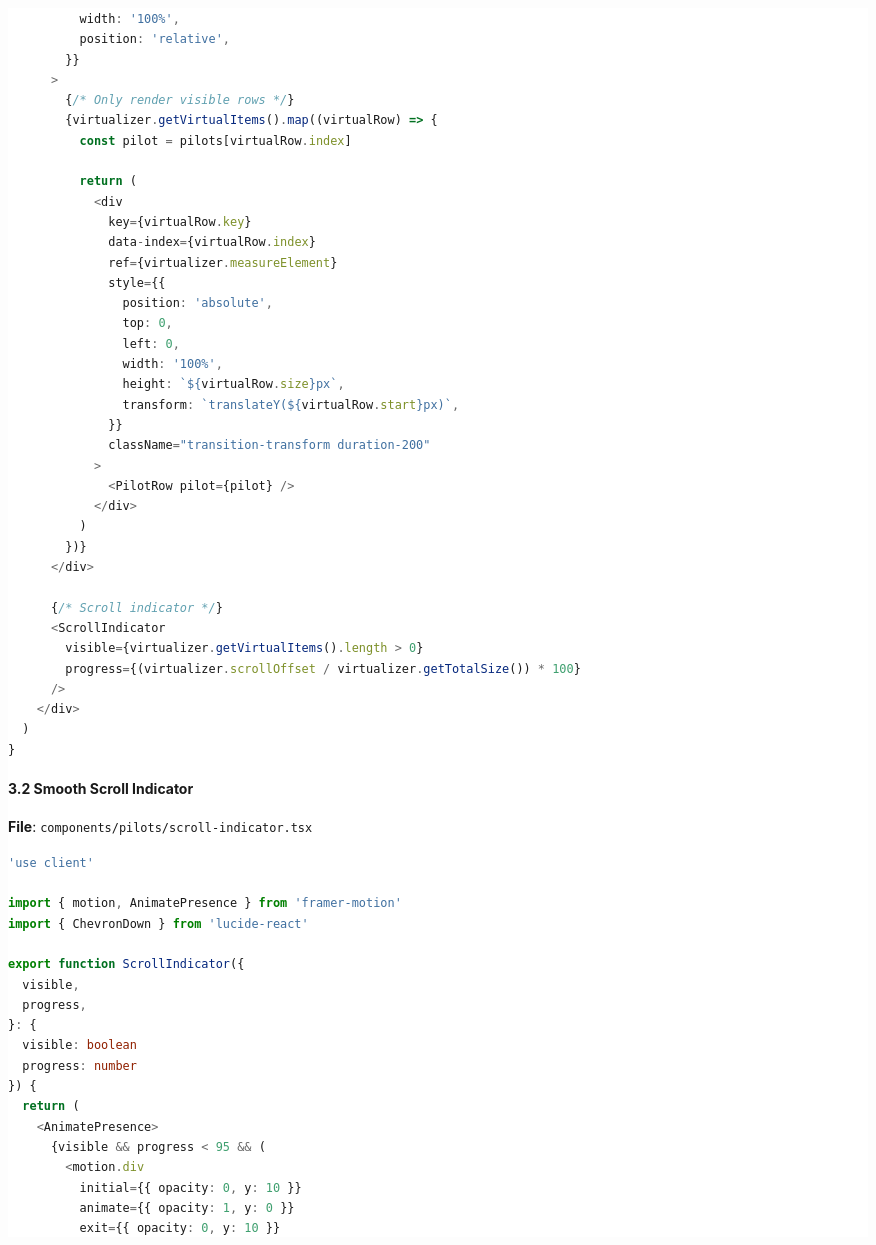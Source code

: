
 ```typescript
          width: '100%',
          position: 'relative',
        }}
      >
        {/* Only render visible rows */}
        {virtualizer.getVirtualItems().map((virtualRow) => {
          const pilot = pilots[virtualRow.index]

          return (
            <div
              key={virtualRow.key}
              data-index={virtualRow.index}
              ref={virtualizer.measureElement}
              style={{
                position: 'absolute',
                top: 0,
                left: 0,
                width: '100%',
                height: `${virtualRow.size}px`,
                transform: `translateY(${virtualRow.start}px)`,
              }}
              className="transition-transform duration-200"
            >
              <PilotRow pilot={pilot} />
            </div>
          )
        })}
      </div>

      {/* Scroll indicator */}
      <ScrollIndicator
        visible={virtualizer.getVirtualItems().length > 0}
        progress={(virtualizer.scrollOffset / virtualizer.getTotalSize()) * 100}
      />
    </div>
  )
}
```

#### 3.2 Smooth Scroll Indicator

**File**: `components/pilots/scroll-indicator.tsx`

```typescript
'use client'

import { motion, AnimatePresence } from 'framer-motion'
import { ChevronDown } from 'lucide-react'

export function ScrollIndicator({
  visible,
  progress,
}: {
  visible: boolean
  progress: number
}) {
  return (
    <AnimatePresence>
      {visible && progress < 95 && (
        <motion.div
          initial={{ opacity: 0, y: 10 }}
          animate={{ opacity: 1, y: 0 }}
          exit={{ opacity: 0, y: 10 }}
```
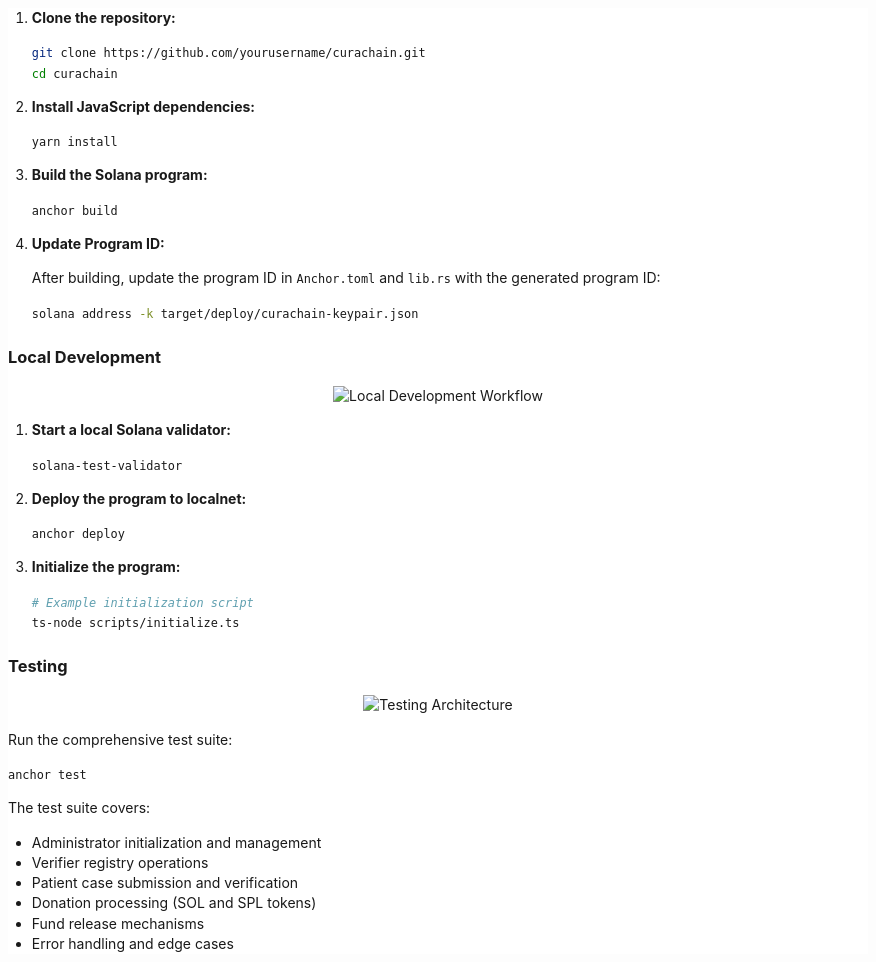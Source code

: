 1. **Clone the repository:**
   ```bash
   git clone https://github.com/yourusername/curachain.git
   cd curachain
   ```

2. **Install JavaScript dependencies:**
   ```bash
   yarn install
   ```

3. **Build the Solana program:**
   ```bash
   anchor build
   ```

4. **Update Program ID:**
   
   After building, update the program ID in `Anchor.toml` and `lib.rs` with the generated program ID:
   ```bash
   solana address -k target/deploy/curachain-keypair.json
   ```

### Local Development

<div align="center">
  <img src="https://via.placeholder.com/700x300.png?text=Local+Development+Workflow" alt="Local Development Workflow" width="70%"/>
</div>

1. **Start a local Solana validator:**
   ```bash
   solana-test-validator
   ```

2. **Deploy the program to localnet:**
   ```bash
   anchor deploy
   ```

3. **Initialize the program:**
   ```bash
   # Example initialization script
   ts-node scripts/initialize.ts
   ```

### Testing

<div align="center">
  <img src="https://via.placeholder.com/700x300.png?text=Testing+Architecture" alt="Testing Architecture" width="70%"/>
</div>

Run the comprehensive test suite:
```bash
anchor test
```

The test suite covers:
- Administrator initialization and management
- Verifier registry operations
- Patient case submission and verification
- Donation processing (SOL and SPL tokens)
- Fund release mechanisms
- Error handling and edge cases
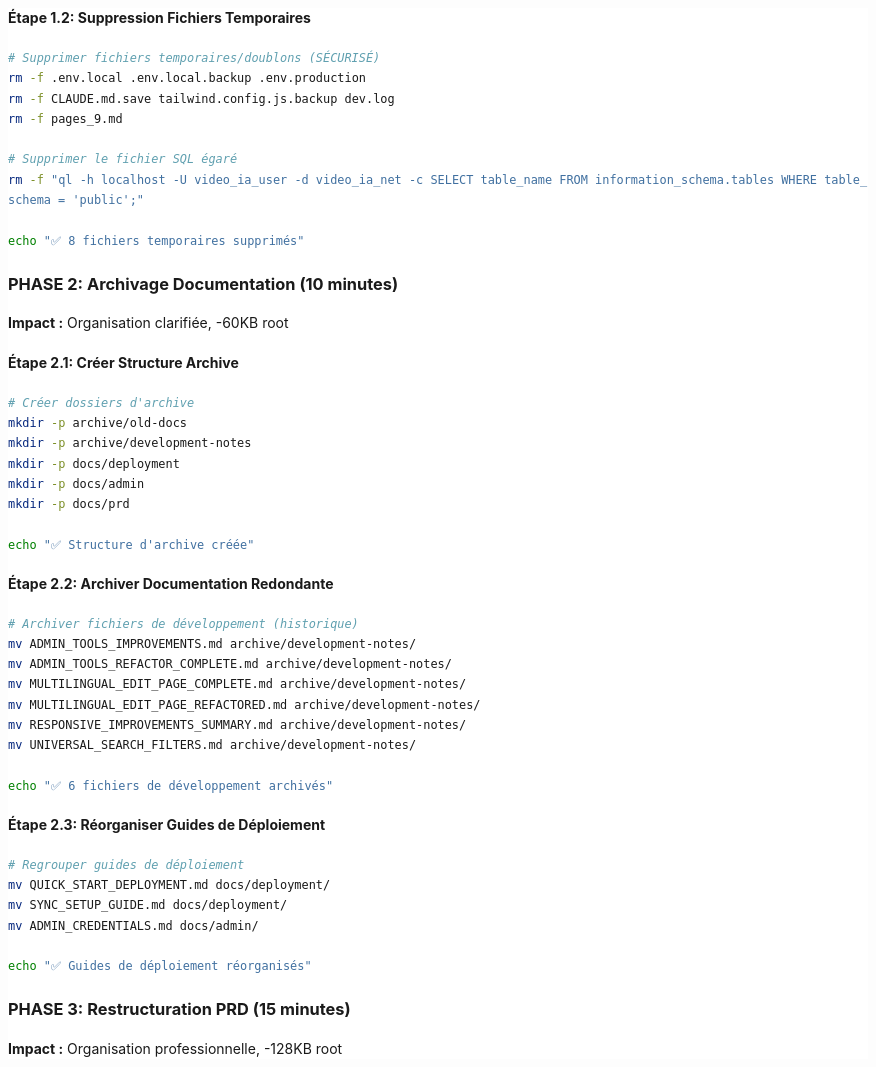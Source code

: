 #### Étape 1.2: Suppression Fichiers Temporaires
```bash
# Supprimer fichiers temporaires/doublons (SÉCURISÉ)
rm -f .env.local .env.local.backup .env.production
rm -f CLAUDE.md.save tailwind.config.js.backup dev.log
rm -f pages_9.md

# Supprimer le fichier SQL égaré 
rm -f "ql -h localhost -U video_ia_user -d video_ia_net -c SELECT table_name FROM information_schema.tables WHERE table_schema = 'public';"

echo "✅ 8 fichiers temporaires supprimés"
```

### PHASE 2: Archivage Documentation (10 minutes)
**Impact :** Organisation clarifiée, -60KB root

#### Étape 2.1: Créer Structure Archive
```bash
# Créer dossiers d'archive
mkdir -p archive/old-docs
mkdir -p archive/development-notes
mkdir -p docs/deployment
mkdir -p docs/admin
mkdir -p docs/prd

echo "✅ Structure d'archive créée"
```

#### Étape 2.2: Archiver Documentation Redondante
```bash
# Archiver fichiers de développement (historique)
mv ADMIN_TOOLS_IMPROVEMENTS.md archive/development-notes/
mv ADMIN_TOOLS_REFACTOR_COMPLETE.md archive/development-notes/
mv MULTILINGUAL_EDIT_PAGE_COMPLETE.md archive/development-notes/
mv MULTILINGUAL_EDIT_PAGE_REFACTORED.md archive/development-notes/
mv RESPONSIVE_IMPROVEMENTS_SUMMARY.md archive/development-notes/
mv UNIVERSAL_SEARCH_FILTERS.md archive/development-notes/

echo "✅ 6 fichiers de développement archivés"
```

#### Étape 2.3: Réorganiser Guides de Déploiement
```bash
# Regrouper guides de déploiement
mv QUICK_START_DEPLOYMENT.md docs/deployment/
mv SYNC_SETUP_GUIDE.md docs/deployment/
mv ADMIN_CREDENTIALS.md docs/admin/

echo "✅ Guides de déploiement réorganisés"
```

### PHASE 3: Restructuration PRD (15 minutes)
**Impact :** Organisation professionnelle, -128KB root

_PROBLEM REQUIREMENTS_: Please say how many lines of the listing hold the string "PHASE", answering with the number alone.

_RESPONSE_: 2